Where I stand by Invisible Children is on the central cause they intended our attention to be focussed on in the first place: the arrest of Joseph Kony. Yes, there is a multitude of other bad people we could all go after in this way. We could fanny about, arguing over who is the worst baddy of them all. Those debates can roll on for years while nothing gets done. Lets be under no illusion, Kony is definitely, definitely bad enough to warrant a manhunt. He is the human embodiment of badness, the underside of humanity, so far gone into a dark psychosis of madness and badness that he does not, cannot, think and function the way most of us do. He’d eat most of the baddies of this world for breakfast. (In fact, documentation about his life would report that he has eaten other baddies for breakfast!) While he is free in this world, he is a danger to thousands and thousands of innocent civilians. While there may indeed be others, Kony is, nevertheless, a worthy subject to pursue in the way IC has suggested.

Their revulsion of Kony is something I share. I do feel sympathy towards their cause. I know what motivated them to start this campaign: that moment in the video where the young boy, Jacob, begins to tell his story about his abduction, and the horrifying impact it has on his audience, the Invisible Children interviewers – I know that moment; I’ve experienced that moment first hand. When I returned to Uganda in 2010, the first time I’d been back since 1998, on my first day there, quite by accident, I was presented with an ex-child-soldier called Busco, who wanted to tell me his story. He is in his early twenties now, just about to finish high school (he was in the bush for 7 years, putting him at least 7 years behind in his education). I won’t relay his entire story here. In brief, he was abducted from his village by the LRA when he was 10/11 years old. On the journey through the bush with the rebels, he was forced to beat his friend to death when his friend tried to escape. He was trained as a soldier, taken to Sudan, and forced to fight with the rebels until he was 17-years-old. During a battle with Ugandan government forces, he was shot in the leg and left for dead. His LRA unit abandoned him. But he wasn’t dead, and he dragged himself through the bush for two weeks. He could not appeal to the villages he came by for help, because he was wearing the rebel uniform and so the villagers would have killed him. Eventually he was picked up by a passing UN vehicle. By then his leg was a festering mess and he was close to death. He was taken to hospital and saved at the last minute, his leg amputated and, when he had recovered physically, he was schooled in the well-known Rachele Rehabilitation School in Lira.


I know what those IC guys felt like when they heard Jacob’s story, because I felt the same way while hearing Busco’s – a lurching, nauseating horror as your brain tries to digest the indigestible. When your brain finds its centre again, the abstract sickening horror is quickly pursued by a ‘something-has-got-to-be-done-about-this’ fury and drive: ‘people-have-to-be-told,’ ‘everyone-should-know-about-this,’ ‘this-cannot-be-allowed-to-go-on.’ While I did a lot of hand wringing and hair tearing and not sleeping, Invisible Children attempted to actually do something (though they are not, of course, by any means, the first or the only people to do so, I should point out). They may not be taking the right approach, but I feel they were owed some respect for trying. During my time in Uganda, I was fortunate enough to talk with other people who have also been doing something about the situation: I visited the school in Lira, spoke with its founder, and its Ugandan counsellors in the rehabilitation centre, and realised, with considerable relief, that there were people much better qualified than me doing something.

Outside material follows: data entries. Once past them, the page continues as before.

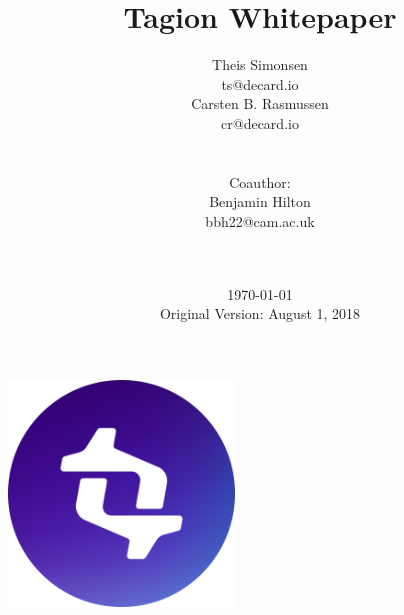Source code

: 
\title{Tagion Whitepaper}
\date{\today \\[4mm] Original Version: August 1, 2018}
\author{
  \begin{minipage}{0.3\textwidth}
    \centering
    Theis Simonsen \\
    ts@decard.io
  \end{minipage}
  \hspace{0\textwidth}
  \begin{minipage}{0.3\textwidth}
    \centering
    Carsten B. Rasmussen \\
    cr@decard.io
  \end{minipage}\\[5mm]
  \begin{minipage}{\textwidth}
    \centering
    \small Coauthor: \\
    \small Benjamin Hilton \\
    \small bbh22@cam.ac.uk \\[3ex]
  \end{minipage}\\[5mm]
}
\maketitle
\begin{center}
\includegraphics[width = 60mm]{figures/logo.png} \\[3mm]
\end{center}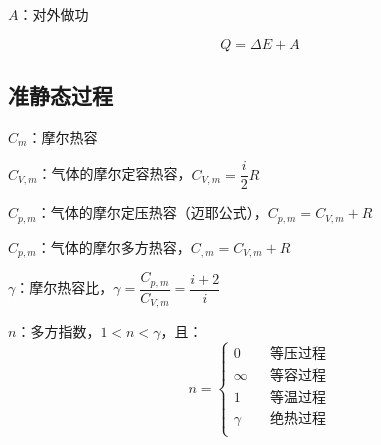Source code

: \documentclass{article}
\begin{document}
$A$：对外做功

\[Q=\Delta E+A\]

\subsection{准静态过程}

$C_m$：摩尔热容

$C_{V,m}$：气体的摩尔定容热容，$C_{V,m}=\dfrac i2R$

$C_{p,m}$：气体的摩尔定压热容（迈耶公式），$C_{p,m}=C_{V,m}+R$

$C_{p,m}$：气体的摩尔多方热容，$C_{,m}=C_{V,m}+R$

$\gamma$：摩尔热容比，$\gamma=\dfrac{C_{p,m}}{C_{V,m}}=\dfrac{i+2}i$

$n$：多方指数，$1<n<\gamma$，且：
\[n=\left\{\begin{aligned}
        0      &  & \text{等压过程} \\
        \infty &  & \text{等容过程} \\
        1      &  & \text{等温过程} \\
        \gamma &  & \text{绝热过程} \\
    \end{aligned}\right.\]
\end{document}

I have good reason to despise Kony – we all should feel we have good reason to despise Kony, to hunt him down and strip him of his freedom. Whatever is done to him can never counter or repair what he has done to 2 million Ugandans and other Africans. After meeting with Busco I read a book detailing the story of thirty Ugandan schoolgirls abducted from their private school in Northern Uganda by Kony in the mid 90s. It is outlined here in brief in an archived New Yorker article. The story of these girls and the elderly nun who pursued their abductors into the bush and fought relentlessly until her death for the rescue of her pupils resonated with me for a number of reasons. It had something to do with realising that this ordeal was in full-swing in 1998, the year I was doing my Gap Year in Uganda and me and my fellow 'gapees' were prancing about the country getting drunk, going white water rafting, and all the while thinking we really knew something about the world. It resonated also because the girls who were taken were the same age as the girls I was teaching. The school from which they were abducted was not all that different to the school I was teaching in: mine was also a private girls’ secondary school. It resonated also because I realised that the older girls taken in 1996 would, by 1998, be my own age. And yet, I was entirely oblivious to all of this at the time. I had no understanding of who the LRA was or what it was doing. I was astoundingly ignorant of the country I had come to try to “give” something to. Shameful.

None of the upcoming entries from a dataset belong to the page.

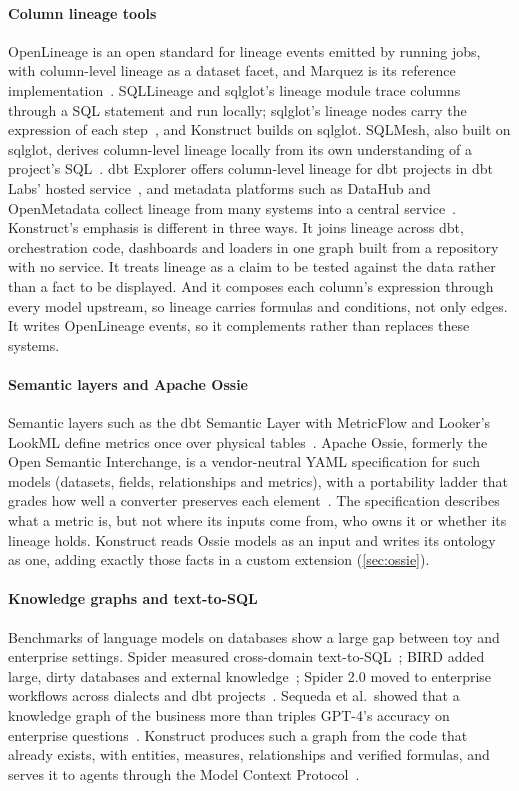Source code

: \paragraph{Column lineage tools}
OpenLineage is an open standard for lineage events emitted by running jobs, with column-level
lineage as a dataset facet, and Marquez is its reference
implementation~\citep{openlineage,marquez}. SQLLineage and sqlglot's lineage module trace columns
through a SQL statement and run locally; sqlglot's lineage nodes carry the expression of each
step~\citep{sqllineage,sqlglot}, and Konstruct builds on sqlglot. SQLMesh, also built on sqlglot,
derives column-level lineage locally from its own understanding of a project's
SQL~\citep{sqlmesh}. dbt Explorer offers column-level lineage for dbt projects in dbt Labs' hosted
service~\citep{dbtcll}, and metadata platforms such as DataHub and OpenMetadata collect lineage
from many systems into a central service~\citep{datahub,openmetadata}. Konstruct's emphasis is
different in three ways. It joins lineage across dbt, orchestration code, dashboards and loaders
in one graph built from a repository with no service. It treats lineage as a claim to be tested
against the data rather than a fact to be displayed. And it composes each column's expression
through every model upstream, so lineage carries formulas and conditions, not only edges. It
writes OpenLineage events, so it complements rather than replaces these systems.

\paragraph{Semantic layers and Apache Ossie}
Semantic layers such as the dbt Semantic Layer with MetricFlow and Looker's LookML define metrics
once over physical tables~\citep{dbtsemantic,lookml}. Apache Ossie, formerly the Open Semantic
Interchange, is a vendor-neutral YAML specification for such models (datasets, fields,
relationships and metrics), with a portability ladder that grades how well a converter preserves
each element~\citep{ossie}. The specification describes what a metric is, but not where its
inputs come from, who owns it or whether its lineage holds. Konstruct reads Ossie models as an
input and writes its ontology as one, adding exactly those facts in a custom extension
(\cref{sec:ossie}).

\paragraph{Knowledge graphs and text-to-SQL}
Benchmarks of language models on databases show a large gap between toy and enterprise settings.
Spider measured cross-domain text-to-SQL~\citep{yu2018spider}; BIRD added large, dirty databases
and external knowledge~\citep{li2023bird}; Spider 2.0 moved to enterprise workflows across
dialects and dbt projects~\citep{lei2025spider2}. Sequeda et al.\ showed that a knowledge graph of
the business more than triples GPT-4's accuracy on enterprise questions~\citep{sequeda2023benchmark}.
Konstruct produces such a graph from the code that already exists, with entities, measures,
relationships and verified formulas, and serves it to agents through the Model Context
Protocol~\citep{mcp}.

In fact, as it happened, I very briefly saw a number of these girls, twelve years later, attending a meeting in the hotel owned by the founder of the rehabilitation school in Lira to which they had been taken when a number of them managed to escape and returned from the bush.

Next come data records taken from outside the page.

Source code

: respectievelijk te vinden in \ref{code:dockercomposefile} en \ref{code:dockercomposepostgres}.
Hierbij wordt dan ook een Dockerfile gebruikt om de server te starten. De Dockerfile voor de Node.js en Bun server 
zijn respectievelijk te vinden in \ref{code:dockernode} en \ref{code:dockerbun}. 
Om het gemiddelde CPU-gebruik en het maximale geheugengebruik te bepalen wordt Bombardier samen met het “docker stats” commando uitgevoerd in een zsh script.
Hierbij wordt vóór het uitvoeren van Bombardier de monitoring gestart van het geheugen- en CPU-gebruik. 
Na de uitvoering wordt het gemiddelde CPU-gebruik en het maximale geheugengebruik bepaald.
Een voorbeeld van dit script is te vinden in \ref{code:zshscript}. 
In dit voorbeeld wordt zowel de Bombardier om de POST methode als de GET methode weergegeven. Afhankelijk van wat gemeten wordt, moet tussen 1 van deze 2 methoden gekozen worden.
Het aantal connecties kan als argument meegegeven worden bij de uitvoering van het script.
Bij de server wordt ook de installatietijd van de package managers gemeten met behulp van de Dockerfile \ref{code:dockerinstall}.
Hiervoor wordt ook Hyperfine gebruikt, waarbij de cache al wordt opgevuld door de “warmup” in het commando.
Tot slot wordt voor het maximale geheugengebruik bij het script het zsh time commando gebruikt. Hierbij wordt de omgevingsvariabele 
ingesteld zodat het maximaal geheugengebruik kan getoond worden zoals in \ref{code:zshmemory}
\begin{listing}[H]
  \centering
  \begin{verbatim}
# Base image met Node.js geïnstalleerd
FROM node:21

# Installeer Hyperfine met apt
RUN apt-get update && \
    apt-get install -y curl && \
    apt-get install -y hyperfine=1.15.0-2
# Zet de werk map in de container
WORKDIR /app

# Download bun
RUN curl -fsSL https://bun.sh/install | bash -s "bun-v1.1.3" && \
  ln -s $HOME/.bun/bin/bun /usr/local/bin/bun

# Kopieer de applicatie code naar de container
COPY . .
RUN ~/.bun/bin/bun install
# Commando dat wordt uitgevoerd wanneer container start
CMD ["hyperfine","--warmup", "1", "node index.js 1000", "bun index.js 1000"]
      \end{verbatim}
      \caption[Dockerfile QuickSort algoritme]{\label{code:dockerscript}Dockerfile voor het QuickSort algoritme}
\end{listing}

I had heard some horrific stories during my time in Angola. So recently at war – a war that lasted thirty years, only ending in 2002 – a generation of Angolans had grown up surrounded by murder and violence. I’d heard stories of villages burnt, brutal assassinations, grotesque rapes, and generations of tribes and families decimated. I thought I had heard the worst that Africa had to offer. But I had not. The ordeals of these Ugandan child abductees and the extent of the depraved acts committed by Kony against them and other innocent civilians, as depicted in the book about their ordeals, were in a league I did not know existed. No horror movie I’ve seen has come close to enacting the slow, stylised tortures Kony and his henchmen exacted on his victims: acts that reveal an extraordinary imagination dedicated entirely to the exploration and creation of pain, terror and graphic mutilation of the human body. No, I don’t have any problem with Invisible Children’s particular hatred of Kony.  

While Invisible Children’s good intentions might not equate to qualifications, there is something else in their proposed strategy that I do respect. They’re not talking about setting up this charity or that charity, dealing with rehabilitation in this place, or building schools for ex-soldiers in that place. They have declared no interest in faffing around the edges of the issue: they want to cut the bullshit and get Kony. I respect their boldness. Traditionally Western charities have loved to fluff about at the edge of issues, making teddy bears, afraid to take a stand against something (or someone) that has not only been accepted as wrong by the West, but accepted as wrong by Africa too. And as I have already speculated, the West make business out of faffing around at the edges: but there are limited career opportunities in pursuing one man across a continent, with the intention of arresting him and bringing him to trial: those involved will not be in a position to establish research centres, employ a couple of hundred ground staff, both foreign and national, or round up cute-but-damaged African children for art or dance therapy sessions. What IC propose is a cold, precise, direct manhunt that involves politicians giving the green light from one end, and from the other, the utilization of African forces on the ground. The mere proposal of it on such a bold scale is ballsy and cuts out all the usual NGO crap.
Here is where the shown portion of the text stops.